◆ Goal of the exercise
Show all lines from the records below in which the string "integer" is present.

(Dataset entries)
★ ★ ★ ★ ★

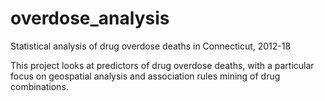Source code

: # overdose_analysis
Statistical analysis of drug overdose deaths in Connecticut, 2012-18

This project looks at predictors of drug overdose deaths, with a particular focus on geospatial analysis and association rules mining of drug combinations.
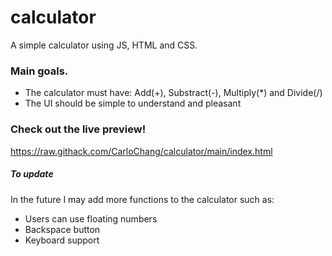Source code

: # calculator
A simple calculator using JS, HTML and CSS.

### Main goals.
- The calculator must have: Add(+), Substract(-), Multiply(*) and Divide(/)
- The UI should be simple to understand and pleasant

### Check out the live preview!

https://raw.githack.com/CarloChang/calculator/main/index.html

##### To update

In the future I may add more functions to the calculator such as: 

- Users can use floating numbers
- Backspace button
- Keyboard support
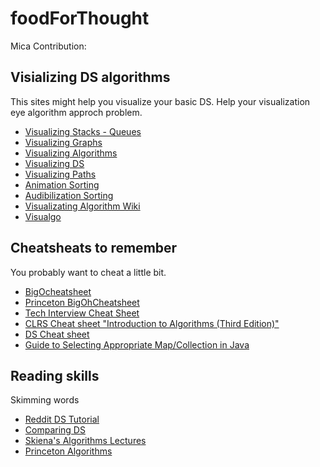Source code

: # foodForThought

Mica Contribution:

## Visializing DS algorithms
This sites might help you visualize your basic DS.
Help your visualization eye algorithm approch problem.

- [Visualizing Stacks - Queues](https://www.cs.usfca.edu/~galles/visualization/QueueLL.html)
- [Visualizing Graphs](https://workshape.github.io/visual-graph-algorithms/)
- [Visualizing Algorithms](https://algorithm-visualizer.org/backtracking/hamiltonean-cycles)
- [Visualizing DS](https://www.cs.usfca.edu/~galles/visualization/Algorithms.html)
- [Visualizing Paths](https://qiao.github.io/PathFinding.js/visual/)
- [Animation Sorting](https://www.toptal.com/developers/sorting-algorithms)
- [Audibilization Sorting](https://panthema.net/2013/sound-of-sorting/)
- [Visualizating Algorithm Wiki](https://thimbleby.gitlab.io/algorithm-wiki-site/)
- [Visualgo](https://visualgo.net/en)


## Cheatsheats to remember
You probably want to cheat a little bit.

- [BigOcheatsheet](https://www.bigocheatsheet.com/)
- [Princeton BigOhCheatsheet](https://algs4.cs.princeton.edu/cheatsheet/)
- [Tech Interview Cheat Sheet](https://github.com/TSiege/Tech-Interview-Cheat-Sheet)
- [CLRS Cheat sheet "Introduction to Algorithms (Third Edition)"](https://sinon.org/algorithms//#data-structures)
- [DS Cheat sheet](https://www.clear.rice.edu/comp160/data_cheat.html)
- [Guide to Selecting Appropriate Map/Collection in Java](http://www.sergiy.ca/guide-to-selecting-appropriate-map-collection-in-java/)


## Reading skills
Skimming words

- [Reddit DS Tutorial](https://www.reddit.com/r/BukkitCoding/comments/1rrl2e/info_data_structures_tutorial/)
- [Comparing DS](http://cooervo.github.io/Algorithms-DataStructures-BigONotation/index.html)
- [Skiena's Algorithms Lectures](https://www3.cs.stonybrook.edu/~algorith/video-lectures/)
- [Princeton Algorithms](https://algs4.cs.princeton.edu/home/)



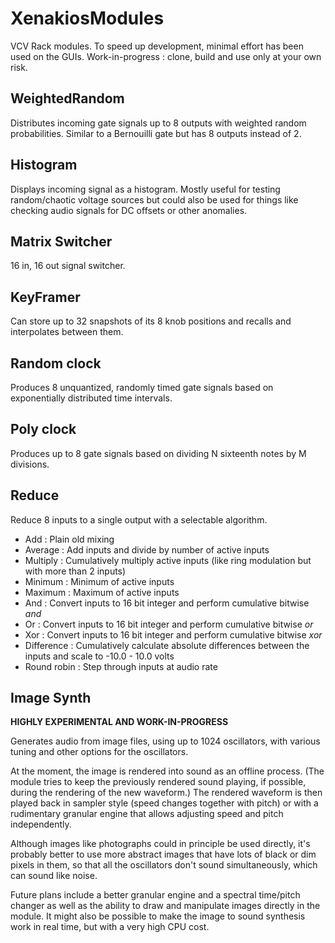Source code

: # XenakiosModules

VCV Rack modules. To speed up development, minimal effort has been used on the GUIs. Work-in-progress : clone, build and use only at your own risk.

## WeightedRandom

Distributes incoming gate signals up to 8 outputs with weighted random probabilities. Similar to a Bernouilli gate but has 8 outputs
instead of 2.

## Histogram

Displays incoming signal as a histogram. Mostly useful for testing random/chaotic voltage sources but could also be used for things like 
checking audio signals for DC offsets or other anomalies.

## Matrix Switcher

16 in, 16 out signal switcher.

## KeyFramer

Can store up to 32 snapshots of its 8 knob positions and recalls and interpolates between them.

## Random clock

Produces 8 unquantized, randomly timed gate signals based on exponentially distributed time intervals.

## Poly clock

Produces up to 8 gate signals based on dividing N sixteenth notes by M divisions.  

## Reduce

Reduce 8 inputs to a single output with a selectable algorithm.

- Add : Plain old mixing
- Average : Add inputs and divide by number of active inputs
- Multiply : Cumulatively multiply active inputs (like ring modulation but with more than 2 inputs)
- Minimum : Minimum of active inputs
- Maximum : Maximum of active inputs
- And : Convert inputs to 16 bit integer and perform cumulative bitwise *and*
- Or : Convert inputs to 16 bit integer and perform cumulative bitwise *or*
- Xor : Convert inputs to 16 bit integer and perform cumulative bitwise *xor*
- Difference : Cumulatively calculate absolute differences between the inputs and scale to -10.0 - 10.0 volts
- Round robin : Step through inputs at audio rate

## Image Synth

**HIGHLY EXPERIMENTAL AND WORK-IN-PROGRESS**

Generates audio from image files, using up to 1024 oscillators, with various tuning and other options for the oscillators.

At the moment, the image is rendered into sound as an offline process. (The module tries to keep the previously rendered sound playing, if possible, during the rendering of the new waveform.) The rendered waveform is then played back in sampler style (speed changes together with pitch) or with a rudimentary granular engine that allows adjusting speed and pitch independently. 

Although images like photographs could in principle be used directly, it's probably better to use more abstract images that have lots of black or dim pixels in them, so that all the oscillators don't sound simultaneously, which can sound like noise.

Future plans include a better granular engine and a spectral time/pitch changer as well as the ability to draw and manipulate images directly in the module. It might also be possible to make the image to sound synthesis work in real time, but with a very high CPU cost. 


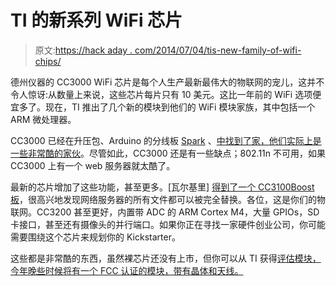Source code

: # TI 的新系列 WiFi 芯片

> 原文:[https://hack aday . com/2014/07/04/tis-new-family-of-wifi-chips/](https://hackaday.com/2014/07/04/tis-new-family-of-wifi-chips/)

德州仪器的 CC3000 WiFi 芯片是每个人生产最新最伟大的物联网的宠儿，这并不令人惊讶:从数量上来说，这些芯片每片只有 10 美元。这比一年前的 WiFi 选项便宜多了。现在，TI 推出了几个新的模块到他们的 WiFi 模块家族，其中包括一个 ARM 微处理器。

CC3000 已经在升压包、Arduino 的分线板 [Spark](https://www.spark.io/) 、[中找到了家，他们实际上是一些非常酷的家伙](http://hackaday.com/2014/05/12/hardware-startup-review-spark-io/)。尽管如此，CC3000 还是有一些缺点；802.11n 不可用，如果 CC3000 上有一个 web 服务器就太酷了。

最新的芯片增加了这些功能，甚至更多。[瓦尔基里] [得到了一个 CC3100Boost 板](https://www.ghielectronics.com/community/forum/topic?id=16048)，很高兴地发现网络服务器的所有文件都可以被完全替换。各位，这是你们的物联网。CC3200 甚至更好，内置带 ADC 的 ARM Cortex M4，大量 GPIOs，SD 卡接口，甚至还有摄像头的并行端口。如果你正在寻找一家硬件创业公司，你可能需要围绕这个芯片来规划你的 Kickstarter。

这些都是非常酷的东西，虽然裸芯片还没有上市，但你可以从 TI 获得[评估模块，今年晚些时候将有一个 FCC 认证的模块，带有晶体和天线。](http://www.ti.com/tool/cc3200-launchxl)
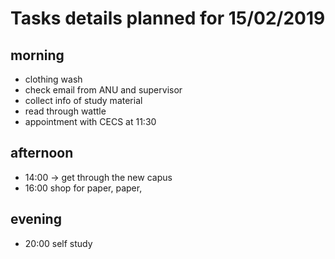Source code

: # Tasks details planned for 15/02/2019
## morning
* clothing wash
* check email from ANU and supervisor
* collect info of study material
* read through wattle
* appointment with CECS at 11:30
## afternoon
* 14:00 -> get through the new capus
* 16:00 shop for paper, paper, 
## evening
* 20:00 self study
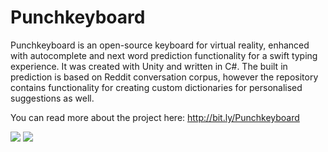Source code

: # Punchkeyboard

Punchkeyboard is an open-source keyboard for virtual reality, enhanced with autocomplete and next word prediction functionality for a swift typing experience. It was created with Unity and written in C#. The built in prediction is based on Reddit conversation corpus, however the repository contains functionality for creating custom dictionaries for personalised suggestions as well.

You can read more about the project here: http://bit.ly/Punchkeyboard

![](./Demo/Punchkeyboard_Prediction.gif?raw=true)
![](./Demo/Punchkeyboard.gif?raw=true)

★ ★ ★ ★ ★

◆ Reply to the exercise
- And : Convert inputs to 16 bit integer and perform cumulative bitwise *and*
- Or : Convert inputs to 16 bit integer and perform cumulative bitwise *or*
- Xor : Convert inputs to 16 bit integer and perform cumulative bitwise *xor*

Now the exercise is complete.